Nach der ersten Stunde habe ich die OP abgesagt. (Es sieht so aus, als ob ich mich leicht überreden lasse, aber dieser Eindruck täuscht, denn so einschneidende Veränderungen werden nicht ad hoc getroffen, sondern sind sehr wohl bestens überlegt). Und dann begann die Kleinarbeit, denn nun sollte ja nicht mehr vorgebeugt, sondern geheilt werden.

Ich habe z.B. "richtig" sitzen gelernt und wann und auf welcher Seite ich meine Taschen trage soll; lauter Dinge, über die ich nie im Leben auch nur einen einzigen Gedanken verschwendet hätte. Schwieriger war es bei den Schuhen, die sollten keinen Absatz haben. Als Kompromiss habe ich mir flache Hausschuhe gekauft.

Da die „Hardware“ nun stimmte, konnten wir mit der „Software“ beginnen. Und wieder es gab eine Überraschung für mich. Feldenkrais wird nicht nur aktiv, sondern auch passiv durchgeführt. Man liegt entspannt da und wird von warmen, weichen Händen ganz sanft durchgeknetet, gedreht, gedrückt, verschoben, verlängert, verkürzt, kurz man tut nichts und doch ist der ganze Körper in Bewegung. Es ist so wohltuend, dass man sich wünscht, es möge nie aufhören.

Sichtbare Erfolge haben sich schon nach kurzer Zeit eingestellt. Ich konnte mein linkes Bein in gebeugter Haltung max. 5 cm heben. Nun schaffe ich schon 30 cm und ich kann das Bein, ohne Unterstützung der Hände, in dieser Höhe halten. (Diese Position brauche ich beim Anziehen von Unterhöschen oder Rock)

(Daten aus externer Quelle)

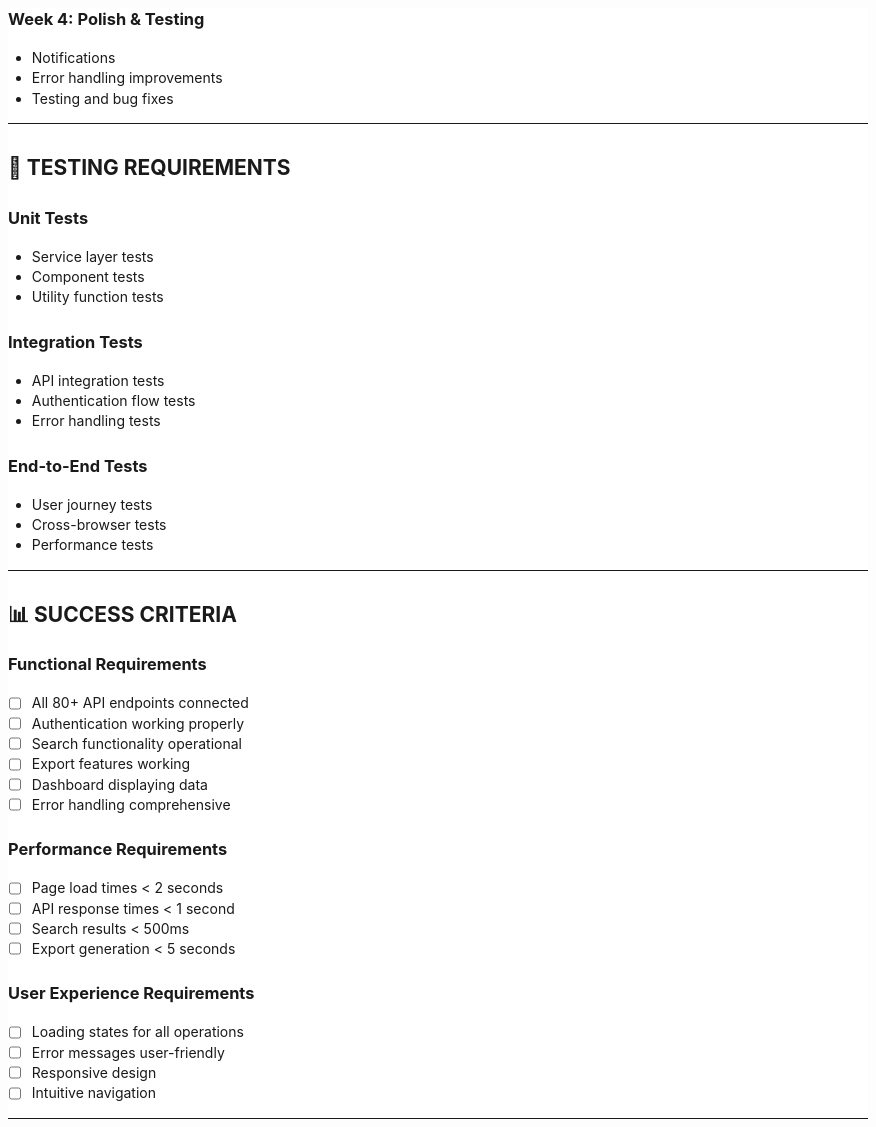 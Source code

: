 ### **Week 4: Polish & Testing**
- Notifications
- Error handling improvements
- Testing and bug fixes

---

## 🧪 **TESTING REQUIREMENTS**

### **Unit Tests**
- Service layer tests
- Component tests
- Utility function tests

### **Integration Tests**
- API integration tests
- Authentication flow tests
- Error handling tests

### **End-to-End Tests**
- User journey tests
- Cross-browser tests
- Performance tests

---

## 📊 **SUCCESS CRITERIA**

### **Functional Requirements**
- [ ] All 80+ API endpoints connected
- [ ] Authentication working properly
- [ ] Search functionality operational
- [ ] Export features working
- [ ] Dashboard displaying data
- [ ] Error handling comprehensive

### **Performance Requirements**
- [ ] Page load times < 2 seconds
- [ ] API response times < 1 second
- [ ] Search results < 500ms
- [ ] Export generation < 5 seconds

### **User Experience Requirements**
- [ ] Loading states for all operations
- [ ] Error messages user-friendly
- [ ] Responsive design
- [ ] Intuitive navigation

--- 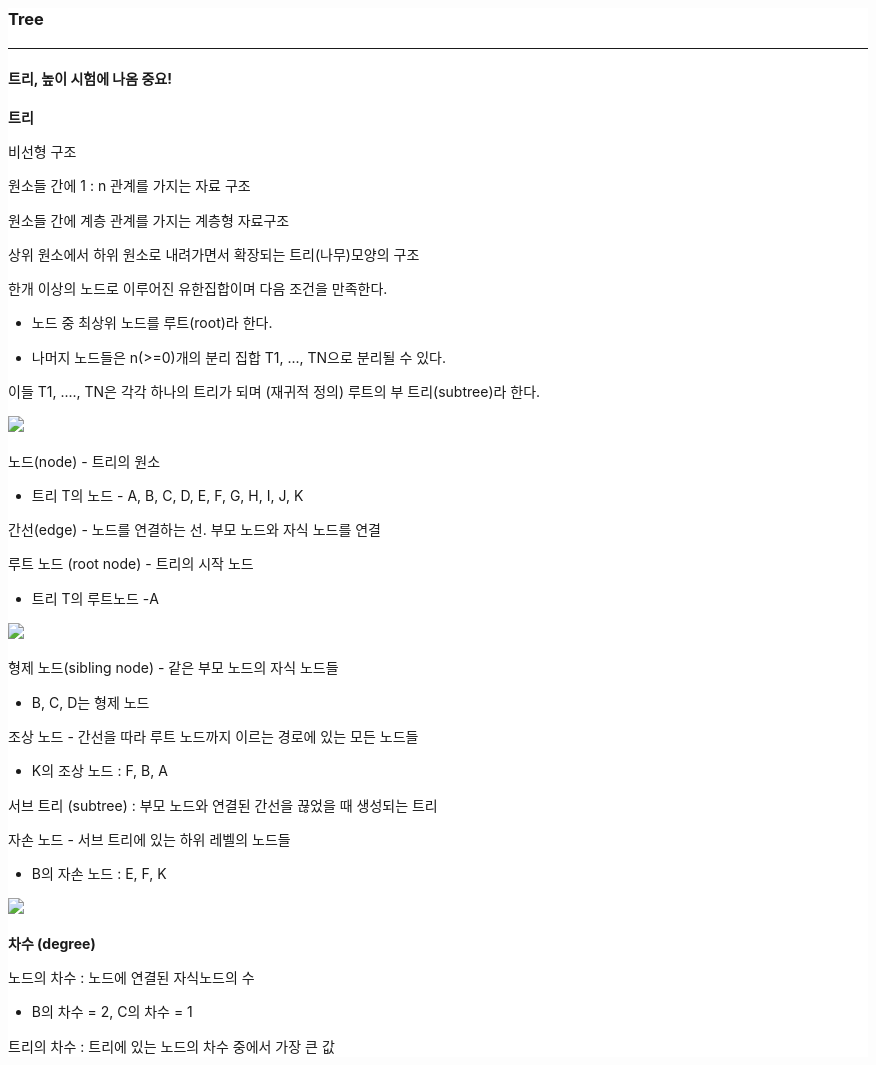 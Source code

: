 ### **Tree**
---

#### **트리, 높이 시험에 나옴 중요!**

**트리**

비선형 구조

원소들 간에 1 : n 관계를 가지는 자료 구조

원소들 간에 계층 관계를 가지는 계층형 자료구조

상위 원소에서 하위 원소로 내려가면서 확장되는 트리(나무)모양의 구조

한개 이상의 노드로 이루어진 유한집합이며 다음 조건을 만족한다.

- 노드 중 최상위 노드를 루트(root)라 한다.

- 나머지 노드들은 n(>=0)개의 분리 집합 T1, ..., TN으로 분리될 수 있다.

이들 T1, ...., TN은 각각 하나의 트리가 되며 (재귀적 정의) 루트의 부 트리(subtree)라 한다.

![](https://velog.velcdn.com/images/lurelight/post/dfd536eb-ef5b-4cee-887a-d00e34ae8b3a/image.png)

노드(node) - 트리의 원소

- 트리 T의 노드 - A, B, C, D, E, F, G, H, I, J, K

간선(edge) - 노드를 연결하는 선. 부모 노드와 자식 노드를 연결

루트 노드 (root node) - 트리의 시작 노드

- 트리 T의 루트노드 -A

![](https://velog.velcdn.com/images/lurelight/post/766ac117-315b-46c0-8a95-5515aecbabb4/image.png)

형제 노드(sibling node) - 같은 부모 노드의 자식 노드들

- B, C, D는 형제 노드

조상 노드 - 간선을 따라 루트 노드까지 이르는 경로에 있는 모든 노드들

- K의 조상 노드 : F, B, A

서브 트리 (subtree) : 부모 노드와 연결된 간선을 끊었을 때 생성되는 트리

자손 노드 - 서브 트리에 있는 하위 레벨의 노드들

- B의 자손 노드 : E, F, K

![](https://velog.velcdn.com/images/lurelight/post/81244a5d-3560-4614-b903-6c33c178f1d8/image.png)

**차수 (degree)**

노드의 차수 : 노드에 연결된 자식노드의 수

- B의 차수 = 2, C의 차수 = 1

트리의 차수 : 트리에 있는 노드의 차수 중에서 가장 큰 값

Aktiv muss ich noch viel lernen. Ich dachte immer, ich sei schon perfekt, aber jetzt merke ich, dass zum Idealzustand noch ein weiter Weg führt. Auch lernte ich zu erkennen, dass die für mich scheinbar kleinen Bewegungen doch teilweise viel zu groß sind und mir Schmerzen bereiten. Bei fast schon „mikroskopisch kleinen“ Bewegungen finden Reaktionen statt und, wie ich zugeben muss, sogar wirkungsvollere. Um mein Ziel, 2011 den Jakobsweg mit meinem eigenen, guten Knie zu gehen, zu erreichen, bedarf es noch viel Geduld des Trainers (die hat er) und viel Disziplin (hoffentlich nimmt sie nach der ersten Euphorie nicht ab) meinerseits. Ich bin jedoch sehr zuversichtlich, dass wir es schaffen werden.

 

Ich erzähle natürlich im Freundes- und Bekanntenkreis von meinen neuen Erfahrungen. Dass ich die OP abgesagt habe haben sie begrüßt, dass ich aber eine Therapie mache, die ich selbst zahlen muss, versteht niemand. „Du gibt so viel Geld aus“ ist die allgemeine Meinung. Ich finde aber, dass ich das Geld nicht ausgebe sondern investiere – ich investiere es in meine Gesundheit. Ich denke, dass ich mein Geld in einer Feldenkrais Einzelstunde besser anlege als in der berühmten Spritzenkur oder bei „Wellness“. An Äußerlichkeiten sparen die Menschen nicht, aber an sich selbst schon. Ich bin es mir wert, so für mich zu sorgen, dass es mir auch in der Zukunft gut geht wird.